More Quincy
If I could bottle any figure from America's past and slip a few drops in the drinks of our current crop of leaders, I'd pick John Quincy Adams.
Adams took his seat in the U.S. Senate on Oct. 21, 1805. Within 10 days he had made a nuisance of himself. He probably would have accomplished it sooner, but not much business was being done in the Capitol that month, it being horse racing season in Washington.
Sen. John Breckenridge had introduced a simple resolution to wear black for a month to mourn the recent deaths of three patriots. Probably everyone expected it to breeze through as a pro forma, but the new guy from Massachusetts rose and objected to it; "I asked for the constitutional authority of the Senate to enjoin upon its members this act."
Whether it was the polite thing to do was less important than whether it was within the limits of the powers and duties defined for the various branches of the government by the Constitution. Whether Adams approved it or not -- one of the patriots to be so honored was his father's cousin Samuel Adams -- mattered less than whether it would deform in the slightest degree the structure of the government.
Breckenridge replied that the motion was "merely conventional" and "not binding."
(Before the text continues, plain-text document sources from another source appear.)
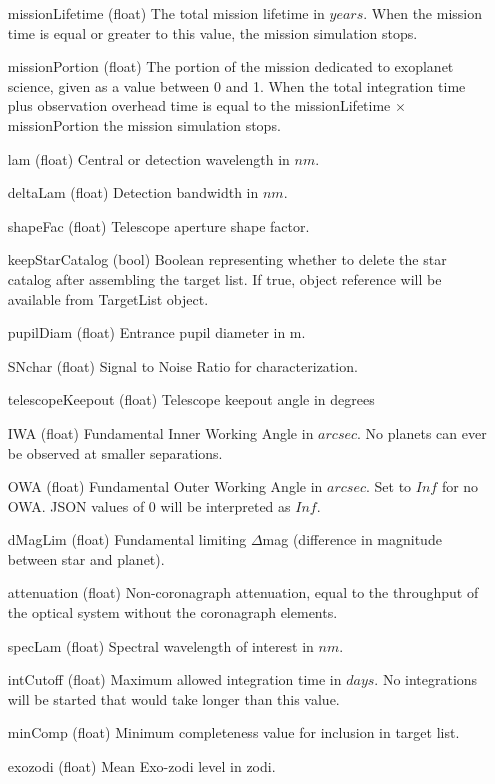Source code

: \documentclass[cleanfoot]{asme2ej}
\begin{document}
\begin{itemize}[leftmargin=1in,font={\ttfamily}]
\item[missionLifetime] (float) The total mission lifetime in $ years $.  When the mission time is equal or greater to this value, the mission simulation stops.
\item[missionPortion] (float) The portion of the mission dedicated to exoplanet science, given as a value between 0 and 1.  When the total integration time plus observation overhead time is equal to the missionLifetime $\times$ missionPortion the mission simulation stops.
\item[lam]  (float) Central or detection wavelength in $ nm $.
\item[deltaLam]  (float) Detection bandwidth in $ nm $.
\item[shapeFac] (float)  Telescope aperture shape factor.
\item[keepStarCatalog] (bool) Boolean representing whether to delete the star catalog after assembling the target list.  If true, object reference will be available from TargetList object.
\item[pupilDiam] (float) Entrance pupil diameter in m.
\item[SNchar] (float) Signal to Noise Ratio for characterization.
\item[telescopeKeepout] (float) Telescope keepout angle in degrees
\item[IWA] (float) Fundamental Inner Working Angle in $ arcsec $. No planets can ever be observed at smaller separations.
\item[OWA] (float) Fundamental Outer Working Angle in $ arcsec $. Set to $ Inf $ for no OWA. JSON values of 0 will be interpreted as $ Inf $.
\item[dMagLim] (float) Fundamental limiting $\Delta$mag (difference in magnitude between star and planet). 
\item[attenuation] (float) Non-coronagraph attenuation, equal to the throughput of the optical system without the coronagraph elements.
\item[specLam] (float) Spectral wavelength of interest in $ nm $.
\item[intCutoff] (float)  Maximum allowed integration time in $ days $. No integrations will be started that would take longer than this value.
\item[minComp] (float) Minimum completeness value for inclusion in target list. 
\item[exozodi] (float) Mean Exo-zodi level in zodi.

\end{itemize}
\end{document}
"I then objected against it as improper in itself, tending to unsuitable discussions of character, and to employment of the Senate's time in debates altogether foreign to the subjects which properly belong to them," Adams wrote in his diary. Those who don't consider JQA among our most humorous presidents will perhaps miss the drollery of the next line in the entry. "This led to a debate of three hours ...."
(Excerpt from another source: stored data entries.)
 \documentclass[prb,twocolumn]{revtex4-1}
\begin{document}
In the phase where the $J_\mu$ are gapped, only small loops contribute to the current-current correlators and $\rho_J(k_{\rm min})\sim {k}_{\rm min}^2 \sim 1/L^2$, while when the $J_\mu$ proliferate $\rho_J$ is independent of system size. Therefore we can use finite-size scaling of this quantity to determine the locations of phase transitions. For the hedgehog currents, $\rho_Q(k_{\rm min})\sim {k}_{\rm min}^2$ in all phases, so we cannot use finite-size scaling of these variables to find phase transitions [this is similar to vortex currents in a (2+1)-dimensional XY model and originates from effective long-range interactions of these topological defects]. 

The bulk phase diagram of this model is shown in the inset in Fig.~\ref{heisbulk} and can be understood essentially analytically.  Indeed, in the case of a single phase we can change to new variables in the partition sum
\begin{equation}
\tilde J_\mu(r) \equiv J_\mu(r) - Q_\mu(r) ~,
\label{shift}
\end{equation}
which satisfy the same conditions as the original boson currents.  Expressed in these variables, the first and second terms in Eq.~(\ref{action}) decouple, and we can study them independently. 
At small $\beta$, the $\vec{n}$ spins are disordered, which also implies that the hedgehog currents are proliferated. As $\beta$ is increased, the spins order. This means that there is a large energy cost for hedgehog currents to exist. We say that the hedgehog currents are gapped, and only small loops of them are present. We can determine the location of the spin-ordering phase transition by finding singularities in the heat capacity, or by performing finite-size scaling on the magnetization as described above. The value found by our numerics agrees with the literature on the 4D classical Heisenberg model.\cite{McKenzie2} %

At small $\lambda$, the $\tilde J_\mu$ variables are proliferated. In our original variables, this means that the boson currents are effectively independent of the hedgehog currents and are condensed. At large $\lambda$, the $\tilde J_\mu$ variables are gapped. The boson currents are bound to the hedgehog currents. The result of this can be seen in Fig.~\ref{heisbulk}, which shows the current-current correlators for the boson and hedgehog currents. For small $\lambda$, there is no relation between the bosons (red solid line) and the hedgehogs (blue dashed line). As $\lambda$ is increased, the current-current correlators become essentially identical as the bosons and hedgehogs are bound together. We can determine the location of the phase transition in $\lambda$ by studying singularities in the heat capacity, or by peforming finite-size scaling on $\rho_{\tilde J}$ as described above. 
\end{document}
Adams did not succeed in stopping the resolution, only in having it re-structured. As the resistance indicates, the tendency in the federal government to decide what the politicians want to do, then figure out a way to do it that is not terribly unconstitutional, was thriving as early as 1805. It is now so dominant that the narrow constitutional objection is too rarely heard even from people who might invoke it in their own interest.
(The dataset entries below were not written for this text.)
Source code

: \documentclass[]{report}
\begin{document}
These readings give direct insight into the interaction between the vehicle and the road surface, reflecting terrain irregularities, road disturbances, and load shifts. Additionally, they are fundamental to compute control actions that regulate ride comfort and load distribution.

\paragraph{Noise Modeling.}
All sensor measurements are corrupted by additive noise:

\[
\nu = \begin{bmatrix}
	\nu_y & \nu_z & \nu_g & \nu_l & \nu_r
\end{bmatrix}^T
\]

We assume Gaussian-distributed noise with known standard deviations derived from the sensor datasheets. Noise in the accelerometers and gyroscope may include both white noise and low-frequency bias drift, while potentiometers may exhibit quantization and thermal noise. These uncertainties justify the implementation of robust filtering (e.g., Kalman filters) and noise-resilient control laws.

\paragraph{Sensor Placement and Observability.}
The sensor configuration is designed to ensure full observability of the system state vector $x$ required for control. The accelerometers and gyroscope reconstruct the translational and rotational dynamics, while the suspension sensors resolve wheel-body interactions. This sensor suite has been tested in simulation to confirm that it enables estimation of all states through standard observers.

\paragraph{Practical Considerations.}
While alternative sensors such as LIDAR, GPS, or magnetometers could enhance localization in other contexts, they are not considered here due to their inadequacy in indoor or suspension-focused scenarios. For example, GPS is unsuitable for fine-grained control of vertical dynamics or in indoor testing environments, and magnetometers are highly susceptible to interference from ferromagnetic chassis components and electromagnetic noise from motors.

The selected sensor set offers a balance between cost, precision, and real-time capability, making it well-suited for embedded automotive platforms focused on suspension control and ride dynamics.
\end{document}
Adams was in and out of Congress till his death in 1848, and literally till the end he was on his feet objecting to some activity underway for which he found no authority in the Constitution. Like Jackson and Polk and others among his peers he used this objection against schemes he disapproved. But he also was alert to it in the case of projects he supported, and in such cases urged that the Constitution be changed, rather than ignored.